Every record must be repeated exactly, with no omission.

[Collected data entries]
.....

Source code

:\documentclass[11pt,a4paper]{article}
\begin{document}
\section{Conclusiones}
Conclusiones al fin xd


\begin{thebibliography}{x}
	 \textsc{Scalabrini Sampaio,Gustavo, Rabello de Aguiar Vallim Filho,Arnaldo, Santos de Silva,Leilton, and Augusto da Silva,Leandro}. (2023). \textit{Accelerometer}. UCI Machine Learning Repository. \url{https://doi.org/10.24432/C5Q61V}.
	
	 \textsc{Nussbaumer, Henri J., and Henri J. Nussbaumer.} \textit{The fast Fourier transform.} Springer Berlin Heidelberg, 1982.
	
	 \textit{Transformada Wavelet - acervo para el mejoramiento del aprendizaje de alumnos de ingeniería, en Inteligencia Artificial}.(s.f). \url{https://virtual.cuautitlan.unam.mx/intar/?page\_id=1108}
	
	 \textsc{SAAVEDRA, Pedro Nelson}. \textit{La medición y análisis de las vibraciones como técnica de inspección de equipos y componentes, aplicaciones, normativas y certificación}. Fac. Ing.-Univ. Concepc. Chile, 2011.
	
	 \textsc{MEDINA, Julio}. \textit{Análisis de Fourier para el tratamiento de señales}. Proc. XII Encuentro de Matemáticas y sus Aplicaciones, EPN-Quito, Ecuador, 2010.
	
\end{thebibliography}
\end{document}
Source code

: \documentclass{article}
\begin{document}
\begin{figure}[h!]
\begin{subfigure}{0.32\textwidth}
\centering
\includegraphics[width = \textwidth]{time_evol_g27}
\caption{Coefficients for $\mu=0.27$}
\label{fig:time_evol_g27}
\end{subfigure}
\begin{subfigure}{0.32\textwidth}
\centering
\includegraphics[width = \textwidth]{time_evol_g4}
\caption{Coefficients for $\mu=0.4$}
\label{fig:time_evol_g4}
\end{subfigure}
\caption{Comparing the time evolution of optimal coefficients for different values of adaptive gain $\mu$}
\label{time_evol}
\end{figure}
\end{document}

.....

[RESPONSE]
Source code

:\documentclass[11pt,a4paper]{article}
\begin{document}
\section{Conclusiones}
Conclusiones al fin xd


\begin{thebibliography}{x}
	 \textsc{Scalabrini Sampaio,Gustavo, Rabello de Aguiar Vallim Filho,Arnaldo, Santos de Silva,Leilton, and Augusto da Silva,Leandro}. (2023). \textit{Accelerometer}. UCI Machine Learning Repository. \url{https://doi.org/10.24432/C5Q61V}.
	
	 \textsc{Nussbaumer, Henri J., and Henri J. Nussbaumer.} \textit{The fast Fourier transform.} Springer Berlin Heidelberg, 1982.
	
	 \textit{Transformada Wavelet - acervo para el mejoramiento del aprendizaje de alumnos de ingeniería, en Inteligencia Artificial}.(s.f). \url{https://virtual.cuautitlan.unam.mx/intar/?page\_id=1108}
	
	 \textsc{SAAVEDRA, Pedro Nelson}. \textit{La medición y análisis de las vibraciones como técnica de inspección de equipos y componentes, aplicaciones, normativas y certificación}. Fac. Ing.-Univ. Concepc. Chile, 2011.
	
	 \textsc{MEDINA, Julio}. \textit{Análisis de Fourier para el tratamiento de señales}. Proc. XII Encuentro de Matemáticas y sus Aplicaciones, EPN-Quito, Ecuador, 2010.
	
\end{thebibliography}
\end{document}
Source code

: \documentclass{article}
\begin{document}
\begin{figure}[h!]
\begin{subfigure}{0.32\textwidth}
\centering
\includegraphics[width = \textwidth]{time_evol_g27}
\caption{Coefficients for $\mu=0.27$}
\label{fig:time_evol_g27}
\end{subfigure}
\begin{subfigure}{0.32\textwidth}
\centering
\includegraphics[width = \textwidth]{time_evol_g4}
\caption{Coefficients for $\mu=0.4$}
\label{fig:time_evol_g4}
\end{subfigure}
\caption{Comparing the time evolution of optimal coefficients for different values of adaptive gain $\mu$}
\label{time_evol}
\end{figure}
\end{document}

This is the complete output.